Did you watch the school lunch series with Jamie Oliver last spring? Were you left feeling more frustrated than ever about school lunch food when it was done?
Recently Jenna gave us a good look at what’s going on with school lunches here in the U.S., and shared the awesome work she’s doing in her district – she is only one person and is still making a huge impact. (“Eat to Learn – Real Food Compromises in the School Food Revolution”.) My hope today in continuing our discussion on school lunches, is that this interview with Jane Hersey of the Feingold Association, will motivate you to make a difference, too.
Jane shows HOW to do it and says that it’s NOT difficult!
You will love Jane Hersey. She takes what many have made seem complicated and simplifies it into something DOABLE. She shows what baby steps to work on in your district first, what you can do next, and so on, until you have transformed what kids are putting into their bodies every day!
Sorry I didn’t get this up before Halloween, as Jane gave great advice on which candy to buy; and then she elaborates on why she’s giving any advice at all on WHICH sugar to buy, instead of saying NO sugar. Anyway, be sure to note her advice in your calendar for early October next year so you know what to buy.
Who is Jane Hersey?
Jane is the director of the Feingold Association, an organization that helps families find foods that won’t make their kids (and them) sick. In teaching how to avoid fake foods with fake chemical colors, flavors, preservatives, etc., they have helped many many families get their kids back again. Children can then concentrate, behave, and grow properly!

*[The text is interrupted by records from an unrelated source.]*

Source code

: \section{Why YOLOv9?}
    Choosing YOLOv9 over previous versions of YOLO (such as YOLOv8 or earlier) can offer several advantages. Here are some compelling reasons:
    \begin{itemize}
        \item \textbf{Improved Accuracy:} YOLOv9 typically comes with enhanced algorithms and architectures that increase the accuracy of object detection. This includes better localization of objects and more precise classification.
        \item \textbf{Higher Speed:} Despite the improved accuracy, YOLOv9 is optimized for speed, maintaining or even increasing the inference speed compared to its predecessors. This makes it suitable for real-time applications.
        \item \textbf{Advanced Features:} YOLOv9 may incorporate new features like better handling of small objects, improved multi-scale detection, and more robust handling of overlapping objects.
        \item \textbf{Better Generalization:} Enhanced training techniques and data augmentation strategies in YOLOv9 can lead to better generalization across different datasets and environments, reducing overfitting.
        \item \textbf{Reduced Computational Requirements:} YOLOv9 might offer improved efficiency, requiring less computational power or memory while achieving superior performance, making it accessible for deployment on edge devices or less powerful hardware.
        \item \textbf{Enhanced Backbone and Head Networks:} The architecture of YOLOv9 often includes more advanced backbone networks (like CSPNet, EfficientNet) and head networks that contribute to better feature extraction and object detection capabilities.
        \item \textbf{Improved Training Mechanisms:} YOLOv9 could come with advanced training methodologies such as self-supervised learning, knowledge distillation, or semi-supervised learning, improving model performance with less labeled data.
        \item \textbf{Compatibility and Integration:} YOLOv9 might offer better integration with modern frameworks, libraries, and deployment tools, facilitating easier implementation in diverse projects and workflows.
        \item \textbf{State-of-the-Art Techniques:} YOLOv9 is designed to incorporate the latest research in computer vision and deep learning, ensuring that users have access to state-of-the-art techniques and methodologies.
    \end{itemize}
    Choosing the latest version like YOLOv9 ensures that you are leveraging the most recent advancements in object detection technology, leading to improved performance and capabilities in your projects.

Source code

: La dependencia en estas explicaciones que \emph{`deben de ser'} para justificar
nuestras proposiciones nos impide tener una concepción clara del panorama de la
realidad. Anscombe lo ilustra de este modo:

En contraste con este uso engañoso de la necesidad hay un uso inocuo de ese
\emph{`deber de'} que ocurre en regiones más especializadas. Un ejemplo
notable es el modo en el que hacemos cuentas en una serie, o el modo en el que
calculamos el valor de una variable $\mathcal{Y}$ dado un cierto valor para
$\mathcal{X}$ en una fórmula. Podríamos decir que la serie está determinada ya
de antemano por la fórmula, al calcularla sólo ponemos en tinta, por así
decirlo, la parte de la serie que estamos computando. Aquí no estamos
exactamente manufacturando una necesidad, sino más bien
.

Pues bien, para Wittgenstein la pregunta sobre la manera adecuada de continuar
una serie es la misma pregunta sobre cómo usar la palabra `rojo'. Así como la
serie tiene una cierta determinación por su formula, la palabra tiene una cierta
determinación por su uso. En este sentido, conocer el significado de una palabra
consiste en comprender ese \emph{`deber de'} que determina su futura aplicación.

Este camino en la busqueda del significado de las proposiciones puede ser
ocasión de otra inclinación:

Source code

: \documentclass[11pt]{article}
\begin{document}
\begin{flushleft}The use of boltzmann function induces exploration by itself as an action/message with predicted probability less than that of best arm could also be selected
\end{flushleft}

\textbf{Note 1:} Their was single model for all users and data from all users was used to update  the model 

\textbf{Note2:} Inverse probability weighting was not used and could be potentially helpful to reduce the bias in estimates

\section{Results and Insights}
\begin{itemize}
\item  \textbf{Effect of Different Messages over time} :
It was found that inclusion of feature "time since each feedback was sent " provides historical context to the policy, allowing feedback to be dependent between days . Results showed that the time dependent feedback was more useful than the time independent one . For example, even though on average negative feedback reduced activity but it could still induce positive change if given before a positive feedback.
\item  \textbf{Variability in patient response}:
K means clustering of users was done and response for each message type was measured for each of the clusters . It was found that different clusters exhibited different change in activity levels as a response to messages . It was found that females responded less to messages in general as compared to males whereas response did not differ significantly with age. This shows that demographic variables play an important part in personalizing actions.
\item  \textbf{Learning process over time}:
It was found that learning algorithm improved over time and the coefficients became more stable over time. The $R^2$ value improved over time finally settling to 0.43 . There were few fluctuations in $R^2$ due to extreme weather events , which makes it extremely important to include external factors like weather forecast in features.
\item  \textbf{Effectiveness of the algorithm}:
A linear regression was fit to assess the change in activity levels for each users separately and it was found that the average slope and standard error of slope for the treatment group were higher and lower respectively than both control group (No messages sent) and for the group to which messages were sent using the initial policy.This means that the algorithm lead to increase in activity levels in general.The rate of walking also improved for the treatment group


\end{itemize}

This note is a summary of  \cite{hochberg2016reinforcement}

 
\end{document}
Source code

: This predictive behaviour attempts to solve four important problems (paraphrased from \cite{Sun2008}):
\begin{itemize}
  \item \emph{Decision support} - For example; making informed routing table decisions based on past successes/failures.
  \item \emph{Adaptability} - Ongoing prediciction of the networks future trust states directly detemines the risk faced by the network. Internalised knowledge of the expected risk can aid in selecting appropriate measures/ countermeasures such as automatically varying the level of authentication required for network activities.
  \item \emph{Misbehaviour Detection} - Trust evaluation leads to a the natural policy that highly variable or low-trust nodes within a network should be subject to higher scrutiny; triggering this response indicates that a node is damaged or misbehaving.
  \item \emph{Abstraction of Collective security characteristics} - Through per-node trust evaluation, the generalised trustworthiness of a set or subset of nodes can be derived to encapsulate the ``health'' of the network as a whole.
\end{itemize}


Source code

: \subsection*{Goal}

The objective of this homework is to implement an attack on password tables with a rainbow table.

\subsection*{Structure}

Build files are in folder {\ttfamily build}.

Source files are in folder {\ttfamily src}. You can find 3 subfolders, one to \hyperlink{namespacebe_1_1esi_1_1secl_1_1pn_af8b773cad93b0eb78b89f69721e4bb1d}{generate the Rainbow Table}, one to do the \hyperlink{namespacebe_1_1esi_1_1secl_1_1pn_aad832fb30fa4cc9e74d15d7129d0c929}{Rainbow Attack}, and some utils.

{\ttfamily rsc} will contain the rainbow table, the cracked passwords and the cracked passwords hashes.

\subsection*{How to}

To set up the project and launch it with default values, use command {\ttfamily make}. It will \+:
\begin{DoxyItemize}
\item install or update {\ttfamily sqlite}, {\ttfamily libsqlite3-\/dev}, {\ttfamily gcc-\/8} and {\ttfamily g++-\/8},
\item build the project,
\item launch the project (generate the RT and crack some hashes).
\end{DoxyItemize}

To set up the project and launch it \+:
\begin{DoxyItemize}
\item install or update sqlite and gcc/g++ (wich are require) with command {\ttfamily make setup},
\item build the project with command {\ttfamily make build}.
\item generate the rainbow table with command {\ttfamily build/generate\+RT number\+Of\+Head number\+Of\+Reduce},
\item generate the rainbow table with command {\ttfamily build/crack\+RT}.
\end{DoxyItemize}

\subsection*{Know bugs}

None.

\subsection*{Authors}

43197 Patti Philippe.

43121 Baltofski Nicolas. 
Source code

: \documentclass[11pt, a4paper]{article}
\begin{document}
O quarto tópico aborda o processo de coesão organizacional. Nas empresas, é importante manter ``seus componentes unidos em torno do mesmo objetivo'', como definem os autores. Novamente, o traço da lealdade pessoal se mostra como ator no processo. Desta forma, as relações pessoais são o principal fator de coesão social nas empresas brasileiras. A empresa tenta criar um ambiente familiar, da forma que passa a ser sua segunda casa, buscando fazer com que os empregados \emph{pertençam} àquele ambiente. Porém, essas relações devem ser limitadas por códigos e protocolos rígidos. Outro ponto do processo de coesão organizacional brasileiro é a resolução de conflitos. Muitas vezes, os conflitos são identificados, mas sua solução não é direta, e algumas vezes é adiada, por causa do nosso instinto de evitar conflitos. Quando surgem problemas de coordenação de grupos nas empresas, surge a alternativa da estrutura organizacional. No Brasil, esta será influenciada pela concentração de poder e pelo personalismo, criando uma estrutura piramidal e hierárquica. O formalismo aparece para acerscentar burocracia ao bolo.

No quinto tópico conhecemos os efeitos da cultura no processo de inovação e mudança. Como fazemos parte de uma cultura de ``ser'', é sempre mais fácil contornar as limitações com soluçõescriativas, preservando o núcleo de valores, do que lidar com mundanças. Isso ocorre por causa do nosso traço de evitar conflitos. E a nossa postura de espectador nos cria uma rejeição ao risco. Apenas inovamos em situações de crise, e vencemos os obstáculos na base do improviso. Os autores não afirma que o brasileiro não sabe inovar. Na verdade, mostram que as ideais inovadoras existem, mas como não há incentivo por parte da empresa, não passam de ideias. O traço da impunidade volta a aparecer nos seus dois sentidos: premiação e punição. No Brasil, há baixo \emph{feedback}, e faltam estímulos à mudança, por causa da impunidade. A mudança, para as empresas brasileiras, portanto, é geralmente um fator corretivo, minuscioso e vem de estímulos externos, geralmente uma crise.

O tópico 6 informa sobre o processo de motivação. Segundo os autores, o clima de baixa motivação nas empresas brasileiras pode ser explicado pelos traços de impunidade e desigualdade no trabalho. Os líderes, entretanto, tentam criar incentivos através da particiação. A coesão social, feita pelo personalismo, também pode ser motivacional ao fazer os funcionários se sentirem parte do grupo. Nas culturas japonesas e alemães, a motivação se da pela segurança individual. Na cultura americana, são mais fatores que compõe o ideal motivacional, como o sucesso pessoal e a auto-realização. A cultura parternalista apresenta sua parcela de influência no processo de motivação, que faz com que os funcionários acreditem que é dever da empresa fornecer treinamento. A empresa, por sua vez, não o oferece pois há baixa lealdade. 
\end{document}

The interview ended up being a little over an hour, but Jane is so interesting to listen to, you’ll want to download it to your MP3 or iPhone and take it with you on a nice fall walk (early winter walk?), or on a car ride. 🙂
Here are some of the points Jane made, beginning with the different baby steps each district can take.
—First level: At very least, if a school wants to keep using convenience food from distributors, they can get it with natural ingredients if you ask and make them look for it, and chances are it won’t cost any more money. (Tell them for example that you want a fruit drink actually made with fruit.)
—Second level: Do the above, but figure out where they’re spending a lot of money, and just encourage them to start making a few things homemade. (Such as salad dressings to start.)
—Third level: Some schools are doing a lot of food prep from scratch and finding that it saves them big dollars!
—Fourth level: Some schools even have school gardens! (Can you imagine how cool that would be?! Teachers would have a blast incorporating it into their lessons!)
HOW CAN THIS SAVE THE SCHOOL DISTRICT MONEY?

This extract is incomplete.